Aunque pueda seguir asombrándonos, todavía hay gente que deja el coche en marcha y con las llaves puestas para bajar a la compra, recoger al niño en casa de un amigo, saludar a un conocido…Sí, son solo unos segundos, los mismos que necesita un ladrón para llevarse nuestro coche. Y lo peor, es un descuido que, además, no nos cubrirá el seguro.
 
La probabilidad de que nos puedan quitar el coche está muy ligada al sitio donde vivimos y al coche que conducimos. Según los últimos datos de Unespa, la patronal del sector, los habitantes de Lepe y Utrera encabezan el ranking de esta estadística y los vehículos más atractivos para los ladrones parecen ser los BMW Series 3 y 5, pero lejos de lo que podríamos pensar, no se trata de últimos modelos, son de los años 2011 y 2005, una razón que nos puede animar a plantearnos cambiar de coche en cuanto podamos.
 
Si visitar o vivir en estas ciudades no está en sus planes, no significa que deba bajar la guardia, porque un gran número de veces está en sus manos evitar la ocasión y, con ello, que el robo de coches vuelva a ser un negocio al alza en España.
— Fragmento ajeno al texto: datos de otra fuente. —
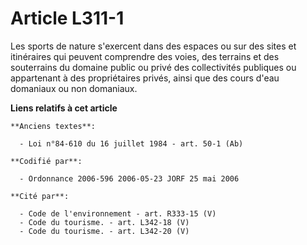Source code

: # Article L311-1

Les sports de nature s'exercent dans des espaces ou sur des sites et itinéraires qui peuvent comprendre des voies, des
terrains et des souterrains du domaine public ou privé des collectivités publiques ou appartenant à des propriétaires privés,
ainsi que des cours d'eau domaniaux ou non domaniaux.

**Liens relatifs à cet article**

	**Anciens textes**:

	  - Loi n°84-610 du 16 juillet 1984 - art. 50-1 (Ab)

	**Codifié par**:

	  - Ordonnance 2006-596 2006-05-23 JORF 25 mai 2006

	**Cité par**:

	  - Code de l'environnement - art. R333-15 (V)
	  - Code du tourisme. - art. L342-18 (V)
	  - Code du tourisme. - art. L342-20 (V)
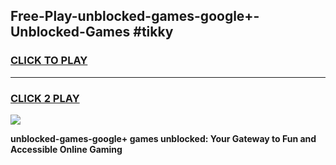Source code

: 
## Free-Play-unblocked-games-google+-Unblocked-Games #tikky
<h3>
<a href="https://news.freeplayer.one?title=unblocked-games-google+&ref=8M">CLICK TO PLAY</a></h3>
<hr>

<h3>
<a href="https://news.freeplayer.one?title=unblocked-games-google+&ref=8M">CLICK 2 PLAY</a>
  
</h3>

<a href="https://news.freeplayer.one?title=unblocked-games-google+&ref=8M"><img src="https://clearcache.store/games.png"></a>


**unblocked-games-google+ games unblocked: Your Gateway to Fun and Accessible Online Gaming**
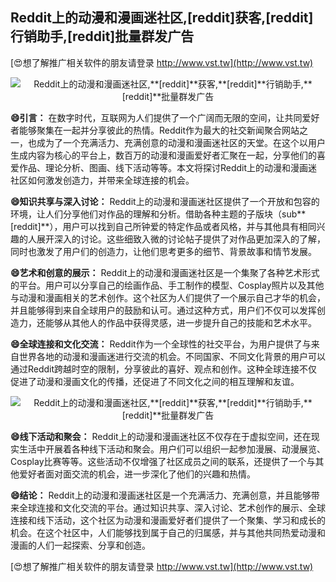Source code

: ## **Reddit上的动漫和漫画迷社区,**[reddit]**获客,**[reddit]**行销助手,**[reddit]**批量群发广告**

[😍想了解推广相关软件的朋友请登录 http://www.vst.tw](http://www.vst.tw)

 <center><img src="https://vst.tw/MP4/tuiguang/png/6.png" alt="Reddit上的动漫和漫画迷社区,**[reddit]**获客,**[reddit]**行销助手,**[reddit]**批量群发广告"></center>

**😄引言：**
在数字时代，互联网为人们提供了一个广阔而无限的空间，让共同爱好者能够聚集在一起并分享彼此的热情。Reddit作为最大的社交新闻聚合网站之一，也成为了一个充满活力、充满创意的动漫和漫画迷社区的天堂。在这个以用户生成内容为核心的平台上，数百万的动漫和漫画爱好者汇聚在一起，分享他们的喜爱作品、理论分析、图画、线下活动等等。本文将探讨Reddit上的动漫和漫画迷社区如何激发创造力，并带来全球连接的机会。

**😄知识共享与深入讨论：**
Reddit上的动漫和漫画迷社区提供了一个开放和包容的环境，让人们分享他们对作品的理解和分析。借助各种主题的子版块（sub**[reddit]**），用户可以找到自己所钟爱的特定作品或者风格，并与其他具有相同兴趣的人展开深入的讨论。这些细致入微的讨论帖子提供了对作品更加深入的了解，同时也激发了用户们的创造力，让他们思考更多的细节、背景故事和情节发展。

**😄艺术和创意的展示：**
Reddit上的动漫和漫画迷社区是一个集聚了各种艺术形式的平台。用户可以分享自己的绘画作品、手工制作的模型、Cosplay照片以及其他与动漫和漫画相关的艺术创作。这个社区为人们提供了一个展示自己才华的机会，并且能够得到来自全球用户的鼓励和认可。通过这种方式，用户们不仅可以发挥创造力，还能够从其他人的作品中获得灵感，进一步提升自己的技能和艺术水平。

**😄全球连接和文化交流：**
Reddit作为一个全球性的社交平台，为用户提供了与来自世界各地的动漫和漫画迷进行交流的机会。不同国家、不同文化背景的用户可以通过Reddit跨越时空的限制，分享彼此的喜好、观点和创作。这种全球连接不仅促进了动漫和漫画文化的传播，还促进了不同文化之间的相互理解和友谊。

 <center><img src="https://vst.tw/MP4/tuiguang/png/2.png" alt="Reddit上的动漫和漫画迷社区,**[reddit]**获客,**[reddit]**行销助手,**[reddit]**批量群发广告"></center>

**😄线下活动和聚会：**
Reddit上的动漫和漫画迷社区不仅存在于虚拟空间，还在现实生活中开展着各种线下活动和聚会。用户们可以组织一起参加漫展、动漫展览、Cosplay比赛等等。这些活动不仅增强了社区成员之间的联系，还提供了一个与其他爱好者面对面交流的机会，进一步深化了他们的兴趣和热情。

**😄结论：**
Reddit上的动漫和漫画迷社区是一个充满活力、充满创意，并且能够带来全球连接和文化交流的平台。通过知识共享、深入讨论、艺术创作的展示、全球连接和线下活动，这个社区为动漫和漫画爱好者们提供了一个聚集、学习和成长的机会。在这个社区中，人们能够找到属于自己的归属感，并与其他共同热爱动漫和漫画的人们一起探索、分享和创造。

[😍想了解推广相关软件的朋友请登录 http://www.vst.tw](http://www.vst.tw)



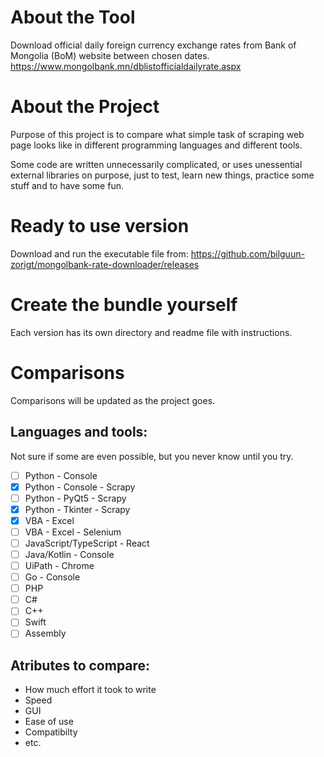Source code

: # About the Tool
Download official daily foreign currency exchange rates from Bank of Mongolia (BoM) website between chosen dates. https://www.mongolbank.mn/dblistofficialdailyrate.aspx

# About the Project
Purpose of this project is to compare what simple task of scraping web page looks like in different programming languages and different tools.

Some code are written unnecessarily complicated, or uses unessential external libraries on purpose, just to test, learn new things, practice some stuff and to have some fun.

# Ready to use version
Download and run the executable file from:
https://github.com/bilguun-zorigt/mongolbank-rate-downloader/releases

# Create the bundle yourself
Each version has its own directory and readme file with instructions.

# Comparisons
Comparisons will be updated as the project goes.
## Languages and tools:
Not sure if some are even possible, but you never know until you try.
- [ ] Python - Console
- [x] Python - Console - Scrapy
- [ ] Python - PyQt5 - Scrapy
- [x] Python - Tkinter - Scrapy
- [x] VBA - Excel
- [ ] VBA - Excel - Selenium
- [ ] JavaScript/TypeScript - React
- [ ] Java/Kotlin - Console
- [ ] UiPath - Chrome
- [ ] Go - Console
- [ ] PHP
- [ ] C#
- [ ] C++
- [ ] Swift
- [ ] Assembly

## Atributes to compare:
- How much effort it took to write
- Speed
- GUI
- Ease of use
- Compatibilty
- etc.
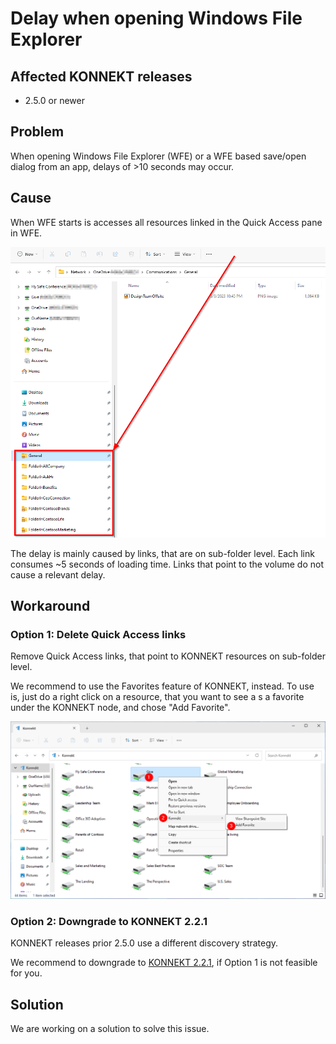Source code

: # Delay when opening Windows File Explorer

## Affected KONNEKT releases

* 2.5.0 or newer

## Problem

When opening Windows File Explorer (WFE) or a WFE based save/open dialog from an app, delays of >10 seconds may occur.

## Cause

When WFE starts is accesses all resources linked in the Quick Access pane in WFE.

![](../.gitbook/assets/image.png)

The delay is mainly caused by links, that are on sub-folder level. Each link consumes \~5 seconds of loading time. Links that point to the volume do not cause a relevant delay.

## Workaround

### Option 1: Delete Quick Access links

Remove Quick Access links, that point to KONNEKT resources on sub-folder level.&#x20;

We recommend to use the Favorites feature of KONNEKT, instead. To use is, just do a right click on a resource, that you want to see a s a favorite under the KONNEKT node, and chose "Add Favorite".

![](<../.gitbook/assets/image (3).png>)

### Option 2: Downgrade to KONNEKT 2.2.1

KONNEKT releases prior 2.5.0 use a different discovery strategy.

We recommend to downgrade to [KONNEKT 2.2.1](../changelog.md#2.2.1-2022-12-30-bugfix-release-for-konnekt-2.2.0), if Option 1 is not feasible for you.

## Solution

We are working on a solution to solve this issue.

##
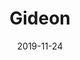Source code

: ---
title: "Gideon"
date: 2019-11-24
speaker: "Tobi Togno"
predigtserie: "002-gott-erlebt"
passage: "The Bible"
audio: "https://example.com/gideon.mp3"
---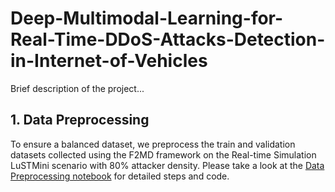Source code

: # Deep-Multimodal-Learning-for-Real-Time-DDoS-Attacks-Detection-in-Internet-of-Vehicles
Brief description of the project...
## 1. Data Preprocessing
To ensure a balanced dataset, we preprocess the train and validation datasets collected using the F2MD framework on the Real-time Simulation LuSTMini scenario with 80% attacker density.
Please take a look at the [Data Preprocessing notebook](./DataPreprocessing.ipynb) for detailed steps and code.
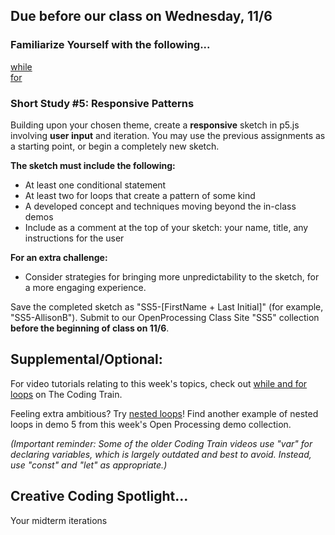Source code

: ## Due before our class on Wednesday, 11/6   


### **Familiarize Yourself with the following...**            
    
[while](https://p5js.org/reference/p5/while/)  
[for](https://p5js.org/reference/p5/for/)        
  

### **Short Study #5: Responsive Patterns**    
Building upon your chosen theme, create a **responsive** sketch in p5.js involving **user input** and iteration. You may use the previous assignments as a starting point, or begin a completely new sketch.      

**The sketch must include the following:** 
* At least one conditional statement 
* At least two for loops that create a pattern of some kind    
* A developed concept and techniques moving beyond the in-class demos   
* Include as a comment at the top of your sketch: your name, title, any instructions for the user  

**For an extra challenge:**
* Consider strategies for bringing more unpredictability to the sketch, for a more engaging experience.

Save the completed sketch as "SS5-[FirstName + Last Initial]" (for example, "SS5-AllisonB"). Submit to our OpenProcessing Class Site "SS5" collection **before the beginning of class on 11/6**.   
  
## **Supplemental/Optional:**    
For video tutorials relating to this week's topics, check out [while and for loops](https://thecodingtrain.com/tracks/code-programming-with-p5-js/code/4-loops/1-while-for) on The Coding Train.  

Feeling extra ambitious? Try [nested loops](https://thecodingtrain.com/tracks/code-programming-with-p5-js/code/4-loops/2-nested)! Find another example of nested loops in demo 5 from this week's Open Processing demo collection. 
   
_(Important reminder: Some of the older Coding Train videos use "var" for declaring variables, which is largely outdated and best to avoid. Instead, use "const" and "let" as appropriate.)_    

   
  
## **Creative Coding Spotlight...**     
Your midterm iterations  
  
  
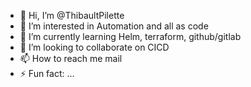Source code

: - 👋 Hi, I’m @ThibaultPilette
- 👀 I’m interested in Automation and all as code
- 🌱 I’m currently learning Helm, terraform, github/gitlab
- 💞️ I’m looking to collaborate on CICD
- 📫 How to reach me mail
- ⚡ Fun fact: ...

<!---
ThibaultPilette/ThibaultPilette is a ✨ special ✨ repository because its `README.md` (this file) appears on your GitHub profile.
You can click the Preview link to take a look at your changes.
--->
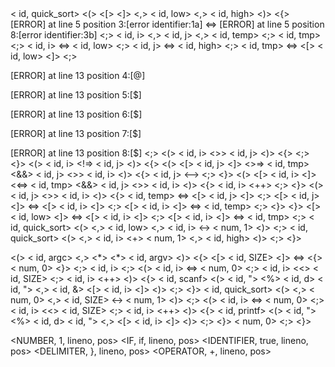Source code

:<void>
< id, quick_sort>
<(>
<int>
<num>
<[>
<]>
<,>
<int>
< id, low>
<,>
<int>
< id, high>
<)>
<{>
[ERROR] at line 5 position 3:[error identifier:1a]
<=>
[ERROR] at line 5 position 8:[error identifier:3b]
<;>
<int>
< id, i>
<,>
< id, j>
<,>
< id, temp>
<;>
<int>
< id, tmp>
<;>
< id, i>
<=>
< id, low>
<;>
< id, j>
<=>
< id, high>
<;>
< id, tmp>
<=>
<num>
<[>
< id, low>
<]>
<;>

[ERROR] at line 13 position 4:[@]

[ERROR] at line 13 position 5:[$]

[ERROR] at line 13 position 6:[$]

[ERROR] at line 13 position 7:[$]

[ERROR] at line 13 position 8:[$]
<;>
<if>
<(>
< id, i>
<>>
< id, j>
<)>
<{>
<return>
<;>
<}>
<while>
<(>
< id, i>
<!=>
< id, j>
<)>
<{>
<while>
<(>
<num>
<[>
< id, j>
<]>
<>=>
< id, tmp>
<&&>
< id, j>
<>>
< id, i>
<)>
<{>
< id, j>
<-->
<;>
<}>
<while>
<(>
<num>
<[>
< id, i>
<]>
<<=>
< id, tmp>
<&&>
< id, j>
<>>
< id, i>
<)>
<{>
< id, i>
<++>
<;>
<}>
<if>
<(>
< id, j>
<>>
< id, i>
<)>
<{>
< id, temp>
<=>
<num>
<[>
< id, j>
<]>
<;>
<num>
<[>
< id, j>
<]>
<=>
<num>
<[>
< id, i>
<]>
<;>
<num>
<[>
< id, i>
<]>
<=>
< id, temp>
<;>
<}>
<}>
<num>
<[>
< id, low>
<]>
<=>
<num>
<[>
< id, i>
<]>
<;>
<num>
<[>
< id, i>
<]>
<=>
< id, tmp>
<;>
< id, quick_sort>
<(>
<num>
<,>
< id, low>
<,>
< id, i>
<->
< num, 1>
<)>
<;>
< id, quick_sort>
<(>
<num>
<,>
< id, i>
<+>
< num, 1>
<,>
< id, high>
<)>
<;>
<}>
<int>
<main>
<(>
<int>
< id, argc>
<,>
<char>
<*>
<*>
< id, argv>
<)>
<{>
<int>
<num>
<[>
< id, SIZE>
<]>
<=>
<{>
< num, 0>
<}>
<;>
<int>
< id, i>
<;>
<for>
<(>
< id, i>
<=>
< num, 0>
<;>
< id, i>
<<>
< id, SIZE>
<;>
< id, i>
<++>
<)>
<{>
< id, scanf>
<(>
< id, ">
<%>
< id, d>
< id, ">
<,>
< id, &>
<num>
<[>
< id, i>
<]>
<)>
<;>
<}>
< id, quick_sort>
<(>
<num>
<,>
< num, 0>
<,>
< id, SIZE>
<->
< num, 1>
<)>
<;>
<for>
<(>
< id, i>
<=>
< num, 0>
<;>
< id, i>
<<>
< id, SIZE>
<;>
< id, i>
<++>
<)>
<{>
< id, printf>
<(>
< id, ">
<%>
< id, d>
< id, ">
<,>
<num>
<[>
< id, i>
<]>
<)>
<;>
<}>
<return>
< num, 0>
<;>
<}>

<NUMBER, 1, lineno, pos>
<IF, if, lineno, pos>
<IDENTIFIER, true, lineno, pos>
<DELIMITER, }, lineno, pos>
<OPERATOR, +, lineno, pos>
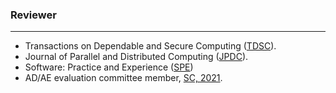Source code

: ### Reviewer
---
* Transactions on Dependable and Secure Computing ([TDSC](https://ieeexplore.ieee.org/xpl/RecentIssue.jsp?punumber=8858)).
* Journal of Parallel and Distributed Computing ([JPDC](https://www.sciencedirect.com/journal/journal-of-parallel-and-distributed-computing)).
* Software: Practice and Experience ([SPE](https://onlinelibrary.wiley.com/journal/1097024x))
* AD/AE evaluation committee member, [SC, 2021](https://sc21.supercomputing.org/).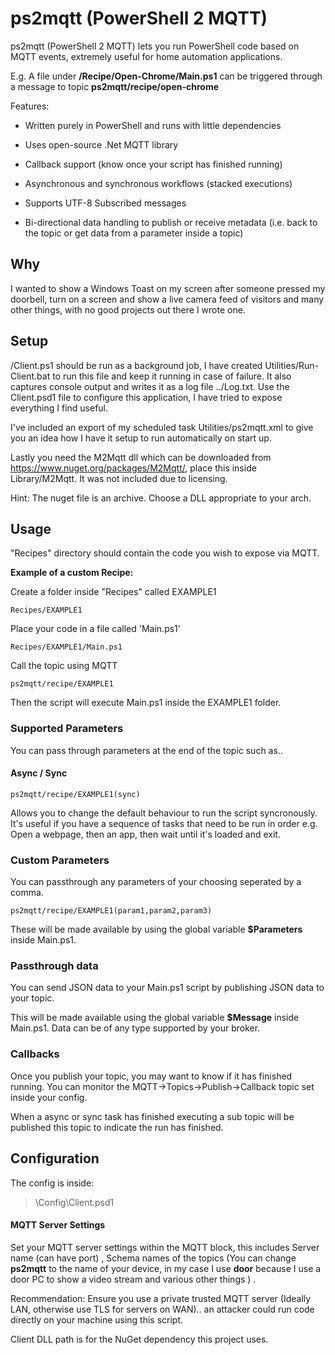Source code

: 
  

# ps2mqtt (PowerShell 2 MQTT)

  

ps2mqtt (PowerShell 2 MQTT) lets you run PowerShell code based on MQTT events, extremely useful for home automation applications.

  
E.g. A  file under **/Recipe/Open-Chrome/Main.ps1** can be triggered through a message to topic **ps2mqtt/recipe/open-chrome**

  

Features:

* Written purely in PowerShell and runs with little dependencies  

* Uses open-source .Net MQTT library

* Callback support (know once your script has finished running)

* Asynchronous and synchronous workflows (stacked executions)

* Supports UTF-8 Subscribed messages

* Bi-directional data handling to publish or receive metadata (i.e. back to the topic or get data from a parameter inside a topic)

  

## Why
 
  I wanted to show a Windows Toast on my screen after someone pressed my doorbell, turn on a screen and show a live camera feed of visitors and many other things, with no good projects out there I wrote one.
  
  
## Setup

/Client.ps1 should be run as a background job, I have created Utilities/Run-Client.bat to run this file and keep it running in case of failure. It also captures console output and writes it as a log file ../Log.txt. Use the Client.psd1 file to configure this application, I have tried to expose everything I find useful.

I've included an export of my scheduled task Utilities/ps2mqtt.xml to give you an idea how I have it setup to run automatically on start up.

Lastly you need the M2Mqtt dll which can be downloaded from https://www.nuget.org/packages/M2Mqtt/, place this inside Library/M2Mqtt. It was not included due to licensing. 

Hint: The nuget file is an archive. Choose a DLL appropriate to your arch.

## Usage

"Recipes" directory should contain the code you wish to expose via MQTT. 

**Example of a custom Recipe:**
 

Create a folder inside "Recipes" called EXAMPLE1

  

    Recipes/EXAMPLE1

  

Place your code in a file called 'Main.ps1'
  

    Recipes/EXAMPLE1/Main.ps1

  

Call the topic using MQTT

    ps2mqtt/recipe/EXAMPLE1

Then the script will execute Main.ps1 inside the EXAMPLE1 folder.

### Supported Parameters
You can pass through parameters at the end of the topic such as..

#### Async / Sync

    ps2mqtt/recipe/EXAMPLE1(sync)

Allows you to change the default behaviour to run the script syncronously. It's useful if you have a sequence of tasks that need to be run in order e.g. Open a webpage, then an app, then wait until it's loaded and exit.

### Custom Parameters

You can passthrough any parameters of your choosing seperated by a comma.

    ps2mqtt/recipe/EXAMPLE1(param1,param2,param3)

These will be made available by using the global variable **$Parameters** inside Main.ps1.

### Passthrough data

You can send JSON data to your Main.ps1 script by publishing JSON data to your topic.

This will be made available using the global variable **$Message** inside Main.ps1. Data can be of any type supported by your broker.

###  Callbacks

Once you publish your topic, you may want to know if it has finished running. You can monitor the MQTT->Topics->Publish->Callback topic set inside your config.

When a async or sync task has finished executing a sub topic will be published this topic to indicate the run has finished. 



## Configuration

  
The config is inside:
> \Config\Client.psd1  

#### MQTT Server Settings

Set your MQTT server settings within the MQTT block, this includes Server name (can have port) , Schema names of the topics (You can change **ps2mqtt** to the name of your device, in my case I use **door**  because I use a door PC to show a video stream and various other things ) .


Recommendation: Ensure you use a private trusted MQTT server (Ideally LAN, otherwise use TLS for servers on WAN).. an attacker could run code directly on your machine using this script. 

  

Client DLL path is for the NuGet dependency this project uses.

  
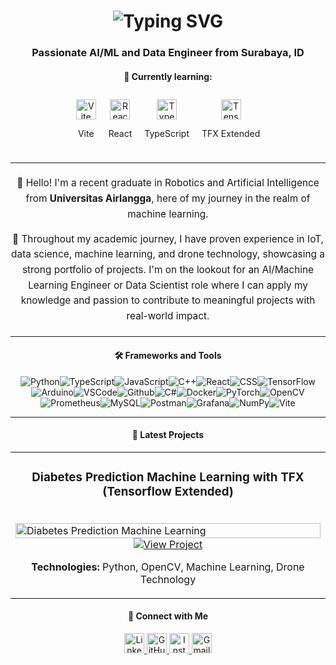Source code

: <h1 align="center">  
  <img src="https://readme-typing-svg.demolab.com?font=Fira+Code&pause=1000&color=00B4F7&center=true&vCenter=true&random=false&width=435&lines=👋+Hi+there!;Passionate+AI%2FML+Engineer;From+Surabaya%2C+Indonesia" alt="Typing SVG" />  
</h1>  

<h3 align="center">Passionate AI/ML and Data Engineer from Surabaya, ID</h3>  

<h4 align="center">🚀 Currently learning:</h4>  
<div align="center" style="display: flex; justify-content: center; flex-wrap: wrap; max-width: 600px;">  
    <div style="text-align: center; margin: 10px;">  
        <a href="https://vitejs.dev/">  
            <img src="https://img.icons8.com/color/32/000000/vite.png" alt="Vite" style="width: 32px; height: 32px;" />  
        </a>  
        <p>Vite</p>  
    </div>  
    <div style="text-align: center; margin: 10px;">  
        <a href="https://reactjs.org/">  
            <img src="https://img.icons8.com/color/32/000000/react-native.png" alt="React" style="width: 32px; height: 32px;" />  
        </a>  
        <p>React</p>  
    </div>  
    <div style="text-align: center; margin: 10px;">  
        <a href="https://www.typescriptlang.org/">  
            <img src="https://img.icons8.com/color/32/000000/typescript.png" alt="TypeScript" style="width: 32px; height: 32px;" />  
        </a>  
        <p>TypeScript</p>  
    </div>  
    <div style="text-align: center; margin: 10px;">  
        <a href="https://www.tensorflow.org/tfx" target="_blank" rel="noopener noreferrer">  
            <img src="https://img.icons8.com/color/32/000000/tensorflow.png" alt="TensorFlow Extended" style="width: 32px; height: 32px;" />  
        </a>  
        <p>TFX Extended</p>  
    </div>  
</div>  

---  

<div align="center" style="max-width: 600px; margin: 20px auto; font-size: 1.1em; line-height: 1.6;">  
    <p>🌟 Hello! I'm a recent graduate in Robotics and Artificial Intelligence from <strong>Universitas Airlangga</strong>, here of my journey in the realm of machine learning.</p>  
    <p> 🚀 Throughout my academic journey, I have proven experience in IoT, data science, machine learning, and drone technology, showcasing a strong portfolio of projects.   
    I'm on the lookout for an AI/Machine Learning Engineer or Data Scientist role where I can apply my knowledge and passion to contribute to meaningful projects with real-world impact.</p>  
</div>  

---  

<h4 align="center">🛠️ Frameworks and Tools</h4>  
<div align="center" style="display: flex; flex-wrap: wrap; justify-content: center; max-width: 800px;">  
    <img src="https://img.icons8.com/color/48/000000/python--v2.png" alt="Python" />  
    <img src="https://img.icons8.com/color/48/000000/typescript.png" alt="TypeScript" />  
    <img src="https://skillicons.dev/icons?i=js" alt="JavaScript" />   
    <img src="https://img.icons8.com/color/48/000000/c-plus-plus-logo.png" alt="C++" />  
    <img src="https://img.icons8.com/color/48/000000/react-native.png" alt="React" />  
    <img src="https://skillicons.dev/icons?i=css" alt="CSS" />   
    <img src="https://img.icons8.com/color/48/000000/tensorflow.png" alt="TensorFlow" />   
    <img src="https://img.icons8.com/color/48/000000/arduino.png" alt="Arduino" />  
    <img src="https://img.icons8.com/color/48/000000/visual-studio-code-2019.png" alt="VSCode" />  
    <img src="https://skillicons.dev/icons?i=github" alt="Github" />   
    <img src="https://img.icons8.com/color/48/000000/c-sharp-logo.png" alt="C#" />  
    <img src="https://skillicons.dev/icons?i=docker" alt="Docker" />  
    <img src="https://skillicons.dev/icons?i=pytorch" alt="PyTorch" />  
    <img src="https://skillicons.dev/icons?i=opencv" alt="OpenCV" />   
    <img src="https://skillicons.dev/icons?i=prometheus" alt="Prometheus" />   
    <img src="https://skillicons.dev/icons?i=mysql" alt="MySQL" />  
    <img src="https://skillicons.dev/icons?i=postman" alt="Postman" />   
    <img src="https://skillicons.dev/icons?i=grafana" alt="Grafana" />   
    <img src="https://img.icons8.com/color/48/000000/numpy.png" alt="NumPy" />  
    <img src="https://img.icons8.com/color/48/000000/vite.png" alt="Vite" />  
</div>  

---  
<h4 align="center">🚀 Latest Projects</h4>  

<div align="center">  
    <table>  
        <tr>  
            <td width="33%" valign="top">  
                <h3 align="center">Diabetes Prediction Machine Learning with TFX (Tensorflow Extended)</h3>  
                <br>  
                <a href="https://github.com/Loverzzz/Drone-Forest-Fire-Detection](https://github.com/Loverzzz/diabetes-prediction-app" target="_blank">  
                    <img src="https://github.com/user-attachments/assets/734ea8be-3fd1-4fc2-b610-11e82faf1c3d" alt="Diabetes Prediction Machine Learning" width="100%" height="auto"/>    
                </a>  
                <br>  
                <div align="center">  
                    <a href="https://github.com/Loverzzz/Drone-Forest-Fire-Detection](https://github.com/Loverzzz/diabetes-prediction-app" target="_blank">  
                        <img src="https://img.shields.io/badge/Repo-View%20Project-red?style=for-the-badge&logo=github" alt="View Project"/>  
                    </a>  
                </div>  
                <p align="center">  
                    <b>Technologies:</b> Python, OpenCV, Machine Learning, Drone Technology  
                </p>  
            </td>  
        </tr>  
    </table>  
</div>  

<h4 align="center">📝 Connect with Me</h4>  
<div align="center">  
    <a href="https://www.linkedin.com/in/reynaldo-arya-budi-trisna/">  
        <img src="https://img.icons8.com/color/48/000000/linkedin.png" alt="LinkedIn" style="width: 32px; height: 32px;"/>  
    </a>  
    <a href="https://github.com/Loverzzz">  
        <img src="https://img.icons8.com/color/48/000000/github.png" alt="GitHub" style="width: 32px; height: 32px;"/>  
    </a>  
    <a href="https://www.instagram.com/reynaldoabt">  
        <img src="https://img.icons8.com/color/48/000000/instagram-new.png" alt="Instagram" style="width: 32px; height: 32px;"/>  
    </a>  
    <a href="mailto:reynaldstar@gmail.com">  
        <img src="https://img.icons8.com/color/48/000000/gmail.png" alt="Gmail" style="width: 32px; height: 32px;"/>  
    </a>  
</div>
La primera medida preventiva, y más lógica, es comprobar que se ha activado el cierre automático después de aparcar. En caso de duda, es mejor volver y asegurarnos.
 
Aparcar en el sitio correcto es crítico, aunque invirtamos más tiempo hay que intentar dejar el coche lo más visible posible, en lugares con tránsito y zonas iluminadas. Dejar expuestos nuestros objetos personales, móvil, maletín, bolsas, abrigo o cualquier pertenencia que pueda ser un reclamo para los amantes de lo ajeno, no es una buena idea.
 
Con los avances en tecnología, han surgido empresas que ofrecen dispositivos GPS para prevenir robos o darnos la posibilidad de localizar nuestro vehículo. Algunas aseguradoras ofrecen a los conductores determinadas ventajas que se trasladan a las pólizas por disponer de estos sistemas, a la vez que obtienen información valiosa acerca de nuestros hábitos a la hora de circular.
 
Si a pesar de todas las medidas de prevención perdemos la pista a nuestro coche, disponer del mejor seguro de auto, adaptado al lugar donde vivimos, a nuestras circunstancias y, por supuesto, contar con un corredor de seguros para ayudarnos a dar los pasos correctos cuando nuestro coche desaparece, nos librará de una gran dosis de estrés añadido.